# [About this task]
Your task is to repeat exactly the lines below between the line holding "#### **13. Enhancing" and the line holding "Creating engaging blog", inclusive, and only those.

# [Stored data]
• • • •
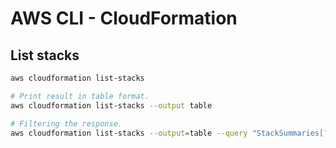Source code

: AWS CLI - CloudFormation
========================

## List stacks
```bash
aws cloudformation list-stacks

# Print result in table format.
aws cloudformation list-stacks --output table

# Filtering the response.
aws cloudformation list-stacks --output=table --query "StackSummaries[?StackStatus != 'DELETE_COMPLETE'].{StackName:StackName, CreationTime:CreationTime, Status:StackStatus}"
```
• • • •
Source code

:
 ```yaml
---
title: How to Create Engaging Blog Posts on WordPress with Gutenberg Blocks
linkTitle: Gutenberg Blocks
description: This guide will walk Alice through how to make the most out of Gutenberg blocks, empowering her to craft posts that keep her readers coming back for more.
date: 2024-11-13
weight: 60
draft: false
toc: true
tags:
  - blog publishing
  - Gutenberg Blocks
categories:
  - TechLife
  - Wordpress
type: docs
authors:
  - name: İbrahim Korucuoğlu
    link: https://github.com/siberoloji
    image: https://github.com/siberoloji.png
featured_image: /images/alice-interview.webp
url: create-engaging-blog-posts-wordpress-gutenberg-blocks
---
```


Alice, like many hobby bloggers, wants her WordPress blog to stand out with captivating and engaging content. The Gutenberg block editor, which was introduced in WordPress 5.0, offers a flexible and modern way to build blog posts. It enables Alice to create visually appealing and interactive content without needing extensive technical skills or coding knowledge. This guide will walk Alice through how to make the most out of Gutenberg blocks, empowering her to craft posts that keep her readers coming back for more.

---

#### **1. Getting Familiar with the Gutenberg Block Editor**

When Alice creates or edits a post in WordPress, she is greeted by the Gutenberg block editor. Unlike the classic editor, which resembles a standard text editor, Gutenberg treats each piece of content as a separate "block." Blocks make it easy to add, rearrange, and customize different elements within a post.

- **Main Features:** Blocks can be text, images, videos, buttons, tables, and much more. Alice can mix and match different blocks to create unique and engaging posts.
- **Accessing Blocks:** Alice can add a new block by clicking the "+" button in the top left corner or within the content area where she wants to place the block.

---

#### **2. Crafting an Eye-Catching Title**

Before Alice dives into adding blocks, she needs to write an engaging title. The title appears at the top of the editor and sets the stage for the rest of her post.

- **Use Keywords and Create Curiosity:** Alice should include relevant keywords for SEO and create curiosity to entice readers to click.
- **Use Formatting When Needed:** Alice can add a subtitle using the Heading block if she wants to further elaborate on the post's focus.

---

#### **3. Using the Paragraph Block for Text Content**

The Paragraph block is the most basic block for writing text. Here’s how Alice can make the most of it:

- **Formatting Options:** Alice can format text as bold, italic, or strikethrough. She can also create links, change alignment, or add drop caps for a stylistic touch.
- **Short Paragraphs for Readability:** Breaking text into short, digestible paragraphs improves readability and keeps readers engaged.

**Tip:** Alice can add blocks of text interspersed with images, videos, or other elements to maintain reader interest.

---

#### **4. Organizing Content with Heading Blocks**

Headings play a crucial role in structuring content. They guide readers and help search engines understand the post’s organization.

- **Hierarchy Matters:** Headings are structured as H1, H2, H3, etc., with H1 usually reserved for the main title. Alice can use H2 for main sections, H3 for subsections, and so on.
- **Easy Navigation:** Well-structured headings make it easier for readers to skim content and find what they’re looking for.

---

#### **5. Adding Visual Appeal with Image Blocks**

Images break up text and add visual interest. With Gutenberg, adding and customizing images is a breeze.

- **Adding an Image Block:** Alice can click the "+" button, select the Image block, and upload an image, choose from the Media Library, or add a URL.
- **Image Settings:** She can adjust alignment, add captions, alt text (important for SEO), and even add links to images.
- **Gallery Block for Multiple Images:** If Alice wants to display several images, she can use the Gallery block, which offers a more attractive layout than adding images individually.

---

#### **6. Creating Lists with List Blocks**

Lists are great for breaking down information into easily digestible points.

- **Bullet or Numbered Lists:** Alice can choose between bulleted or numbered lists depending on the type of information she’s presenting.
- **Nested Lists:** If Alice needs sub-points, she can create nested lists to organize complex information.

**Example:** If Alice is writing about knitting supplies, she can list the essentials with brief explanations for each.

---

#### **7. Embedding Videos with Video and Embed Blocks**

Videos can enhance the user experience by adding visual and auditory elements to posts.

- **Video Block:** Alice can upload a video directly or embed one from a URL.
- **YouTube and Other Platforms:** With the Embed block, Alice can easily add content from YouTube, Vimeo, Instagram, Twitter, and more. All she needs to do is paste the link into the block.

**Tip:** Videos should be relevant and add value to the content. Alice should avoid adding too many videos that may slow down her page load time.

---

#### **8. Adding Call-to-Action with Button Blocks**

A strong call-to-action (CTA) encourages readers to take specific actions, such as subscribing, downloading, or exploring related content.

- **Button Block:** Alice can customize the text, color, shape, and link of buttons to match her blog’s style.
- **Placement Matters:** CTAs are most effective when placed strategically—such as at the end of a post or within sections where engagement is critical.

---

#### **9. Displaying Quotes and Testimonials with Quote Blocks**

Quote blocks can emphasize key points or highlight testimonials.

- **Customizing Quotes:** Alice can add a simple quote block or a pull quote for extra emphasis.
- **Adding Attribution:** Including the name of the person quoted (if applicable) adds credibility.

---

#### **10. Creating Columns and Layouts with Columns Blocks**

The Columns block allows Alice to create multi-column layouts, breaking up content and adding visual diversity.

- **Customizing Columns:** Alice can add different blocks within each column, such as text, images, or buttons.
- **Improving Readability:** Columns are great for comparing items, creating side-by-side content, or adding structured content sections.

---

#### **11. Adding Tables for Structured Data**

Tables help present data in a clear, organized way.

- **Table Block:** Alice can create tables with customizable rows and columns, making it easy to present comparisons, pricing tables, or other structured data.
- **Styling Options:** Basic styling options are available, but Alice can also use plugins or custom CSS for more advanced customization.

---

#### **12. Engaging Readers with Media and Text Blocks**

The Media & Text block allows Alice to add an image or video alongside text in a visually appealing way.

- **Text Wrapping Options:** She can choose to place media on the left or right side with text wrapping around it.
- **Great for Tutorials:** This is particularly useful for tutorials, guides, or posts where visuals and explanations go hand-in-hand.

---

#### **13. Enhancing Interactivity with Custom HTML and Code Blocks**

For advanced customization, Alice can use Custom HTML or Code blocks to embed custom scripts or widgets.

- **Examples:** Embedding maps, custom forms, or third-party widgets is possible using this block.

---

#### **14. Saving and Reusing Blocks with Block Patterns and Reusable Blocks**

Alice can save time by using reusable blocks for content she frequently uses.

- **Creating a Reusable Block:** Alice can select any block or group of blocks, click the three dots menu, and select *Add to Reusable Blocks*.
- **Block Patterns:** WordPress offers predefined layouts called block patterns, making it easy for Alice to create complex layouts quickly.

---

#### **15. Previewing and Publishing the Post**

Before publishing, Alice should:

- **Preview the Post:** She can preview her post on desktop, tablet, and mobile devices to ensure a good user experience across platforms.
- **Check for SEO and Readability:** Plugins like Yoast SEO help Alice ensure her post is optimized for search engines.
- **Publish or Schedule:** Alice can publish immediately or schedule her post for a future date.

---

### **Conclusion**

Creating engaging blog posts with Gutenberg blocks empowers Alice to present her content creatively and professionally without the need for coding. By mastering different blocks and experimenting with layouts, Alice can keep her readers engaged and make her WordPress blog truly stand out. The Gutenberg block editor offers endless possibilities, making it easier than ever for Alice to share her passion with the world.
• • • •
# [Output of the exercise]
#### **13. Enhancing Interactivity with Custom HTML and Code Blocks**

For advanced customization, Alice can use Custom HTML or Code blocks to embed custom scripts or widgets.

- **Examples:** Embedding maps, custom forms, or third-party widgets is possible using this block.

---

#### **14. Saving and Reusing Blocks with Block Patterns and Reusable Blocks**

Alice can save time by using reusable blocks for content she frequently uses.

- **Creating a Reusable Block:** Alice can select any block or group of blocks, click the three dots menu, and select *Add to Reusable Blocks*.
- **Block Patterns:** WordPress offers predefined layouts called block patterns, making it easy for Alice to create complex layouts quickly.

---

#### **15. Previewing and Publishing the Post**

Before publishing, Alice should:

- **Preview the Post:** She can preview her post on desktop, tablet, and mobile devices to ensure a good user experience across platforms.
- **Check for SEO and Readability:** Plugins like Yoast SEO help Alice ensure her post is optimized for search engines.
- **Publish or Schedule:** Alice can publish immediately or schedule her post for a future date.

---

### **Conclusion**

Creating engaging blog posts with Gutenberg blocks empowers Alice to present her content creatively and professionally without the need for coding. By mastering different blocks and experimenting with layouts, Alice can keep her readers engaged and make her WordPress blog truly stand out. The Gutenberg block editor offers endless possibilities, making it easier than ever for Alice to share her passion with the world.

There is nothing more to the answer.